On the 29th July from about 13:10 onwards, you might have had some issues with Monzo. As we shared in an update at the time, you might not have been able to:
Log into the app
Send and receive payments, or withdraw money from ATMs
See accurate balances and transactions in your app
Get in touch with us through the in-app chat or by phone
This happened because we were making a change to our database, that didn't go to plan.
We know that when it comes to your money, problems of any kind are totally unacceptable. We're really sorry about this, and we're committed to making sure it doesn't happen again.
We fixed the majority of issues by the end of that day. And since then, we've been investigating exactly what happened and working on plans to make sure it doesn't happen again.
In the spirit of transparency, we'd like to share exactly what went wrong from a technical perspective, and how we're working to avoid it in the future.
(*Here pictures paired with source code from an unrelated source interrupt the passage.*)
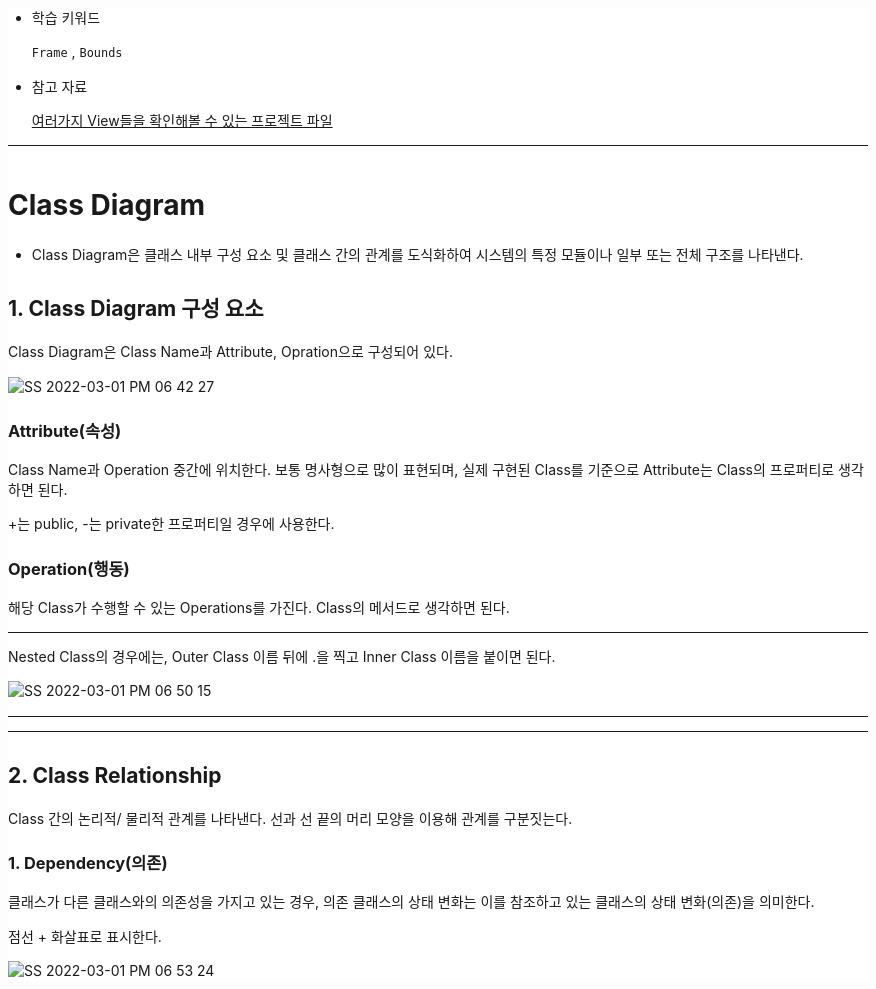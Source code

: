 * 학습 키워드

	`Frame` , `Bounds`

* 참고 자료

	[여러가지 View들을 확인해볼 수 있는 프로젝트 파일](https://developer.apple.com/documentation/uikit/mac_catalyst/uikit_catalog_creating_and_customizing_views_and_controls)

---

# Class Diagram

- Class Diagram은 클래스 내부 구성 요소 및 클래스 간의 관계를 도식화하여 시스템의 특정 모듈이나 일부 또는 전체 구조를 나타낸다.

## 1. Class Diagram 구성 요소

Class Diagram은 Class Name과 Attribute, Opration으로 구성되어 있다.

<img src="https://user-images.githubusercontent.com/92504186/156144738-2ec424b4-dff6-4129-926a-3cb754e83d63.jpg" alt="SS 2022-03-01 PM 06 42 27" width="20%;" />

### Attribute(속성)

Class Name과 Operation 중간에 위치한다. 보통 명사형으로 많이 표현되며, 실제 구현된 Class를 기준으로 Attribute는 Class의 프로퍼티로 생각하면 된다.

+는 public, -는 private한 프로퍼티일 경우에 사용한다.

### Operation(행동)

해당 Class가 수행할 수 있는 Operations를 가진다. Class의 메서드로 생각하면 된다.

---

Nested Class의 경우에는, Outer Class 이름 뒤에 .을 찍고 Inner Class 이름을 붙이면 된다.

<img src="https://user-images.githubusercontent.com/92504186/156146114-21d031a5-dc65-4207-bf46-bbc2f204dfa9.jpg" alt="SS 2022-03-01 PM 06 50 15" width="30%;" />

---

---

## 2. Class Relationship

Class 간의 논리적/ 물리적 관계를 나타낸다. 선과 선 끝의 머리 모양을 이용해 관계를 구분짓는다.

### 1. Dependency(의존)

클래스가 다른 클래스와의 의존성을 가지고 있는 경우, 의존 클래스의 상태 변화는 이를 참조하고 있는 클래스의 상태 변화(의존)을 의미한다.

점선 + 화살표로 표시한다.

<img src="https://user-images.githubusercontent.com/92504186/156146606-f7d4822e-a7ab-493d-94eb-30c5b192eeca.jpg" alt="SS 2022-03-01 PM 06 53 24" width="40%;" />
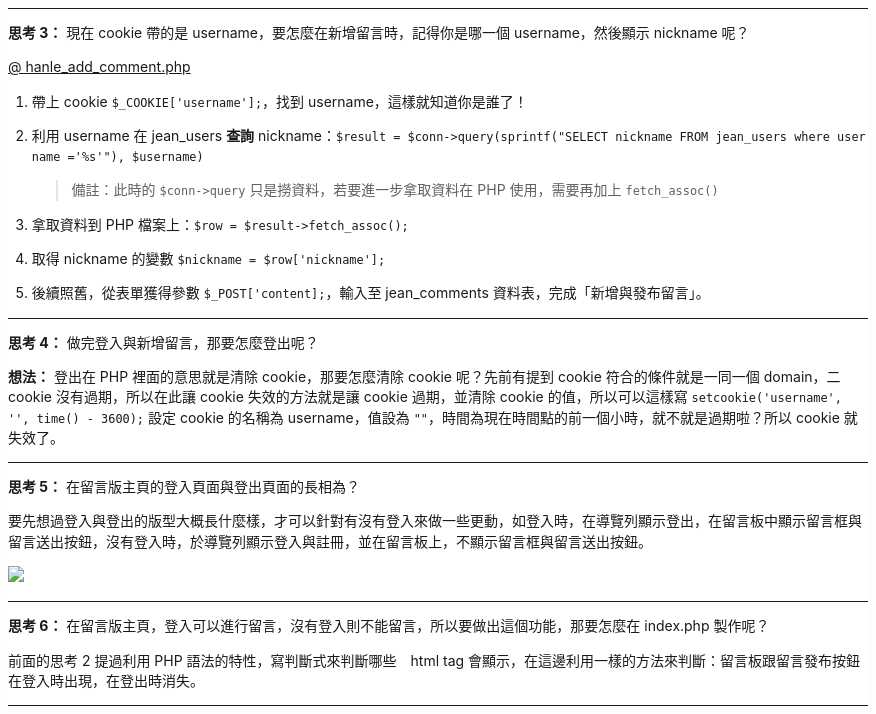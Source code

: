 
---

**思考 3：**
現在 cookie 帶的是 username，要怎麼在新增留言時，記得你是哪一個 username，然後顯示 nickname 呢？

<u>@ hanle_add_comment.php</u>
1. 帶上 cookie `$_COOKIE['username'];`，找到 username，這樣就知道你是誰了！
2. 利用 username 在 jean_users **查詢** nickname：`$result = $conn->query(sprintf("SELECT nickname FROM jean_users where username ='%s'"), $username)`

    > 備註：此時的 `$conn->query` 只是撈資料，若要進一步拿取資料在 PHP 使用，需要再加上 `fetch_assoc()`
3. 拿取資料到 PHP 檔案上：`$row = $result->fetch_assoc();`
4. 取得 nickname 的變數 `$nickname = $row['nickname'];`
5. 後續照舊，從表單獲得參數 `$_POST['content];`，輸入至 jean_comments 資料表，完成「新增與發布留言」。

---

**思考 4：**
做完登入與新增留言，那要怎麼登出呢？

**想法：**
登出在 PHP 裡面的意思就是清除 cookie，那要怎麼清除 cookie 呢？先前有提到 cookie 符合的條件就是一同一個 domain，二 cookie 沒有過期，所以在此讓 cookie 失效的方法就是讓 cookie 過期，並清除 cookie 的值，所以可以這樣寫 `setcookie('username', '', time() - 3600);` 設定 cookie 的名稱為 username，值設為 `""`，時間為現在時間點的前一個小時，就不就是過期啦？所以 cookie 就失效了。

---


**思考 5：**
在留言版主頁的登入頁面與登出頁面的長相為？

要先想過登入與登出的版型大概長什麼樣，才可以針對有沒有登入來做一些更動，如登入時，在導覽列顯示登出，在留言板中顯示留言框與留言送出按鈕，沒有登入時，於導覽列顯示登入與註冊，並在留言板上，不顯示留言框與留言送出按鈕。

![](https://i.imgur.com/oPVfCkJ.png)

---

**思考 6：**
在留言版主頁，登入可以進行留言，沒有登入則不能留言，所以要做出這個功能，那要怎麼在 index.php 製作呢？

前面的思考 2 提過利用 PHP 語法的特性，寫判斷式來判斷哪些　html tag 會顯示，在這邊利用一樣的方法來判斷：留言板跟留言發布按鈕在登入時出現，在登出時消失。

---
We use Cassandra to store our data, and have multiple copies of everything
We use a database called Cassandra to store our data. Cassandra is an open-source, highly-available, distributed data store. We use Cassandra to spread the data across multiple servers, while still serving it as one logical unit to our services.
We run a collection of 21 servers (which we call a cluster). And all the data we store is replicated across three out of the 21 servers. This means if something goes wrong with one server or we need to make a planned change, the data is entirely safe and still available from the other two.
Cassandra uses an element called the partition key to decide which three servers in the cluster of 21 are responsible for a particular piece of data.
Here we have a piece of data represented by the pink square which is set to the value T
When we want to read data, we can go to any of the servers in the cluster and ask for a piece of data for a specific partition key. All reads and writes from our services happen with quorum. This means at least two out of three servers need to acknowledge the value before data is returned from or written to Cassandra.
The entire cluster knows how to translate the partition key to the same three servers that actually hold the data.
We were scaling up Cassandra to keep apps and card payments working smoothly
As more and more people start using Monzo, we have to scale up Cassandra so it can store all the data and serve it quickly and smoothly. We last scaled up Cassandra in October 2018 and projected that our current capacity would tide us over for about a year.
But during this time, lots more people started using Monzo, and we increased the number of microservices we run to support all the new features in the Monzo app.
We run a microservice architecture, and the number of services we run is growing as we offer more features.
As a result, during peak load, our Cassandra cluster was running closer to its limits than we'd like. And even though this wasn't affecting our customers, we knew if we didn't address it soon we'd start seeing an increase in the time it'd take to serve requests.
For some of our services (especially those we use to serve real time payments), taking longer to serve requests would mean we were slowing down the apps and card payments. And nobody wants to wait for a long time when they're at the front of the queue to pay for their shopping!
So we planned to increase the size of the cluster, to add more compute capacity and spread the load across more servers.
Adding more servers means we can spread the data more evenly and support a larger amount of queries in the future.
What happened on 29th July 2019
This is the timeline of events that happened on the day. All times are in British Summer Time (BST), on the 29th of July 2019.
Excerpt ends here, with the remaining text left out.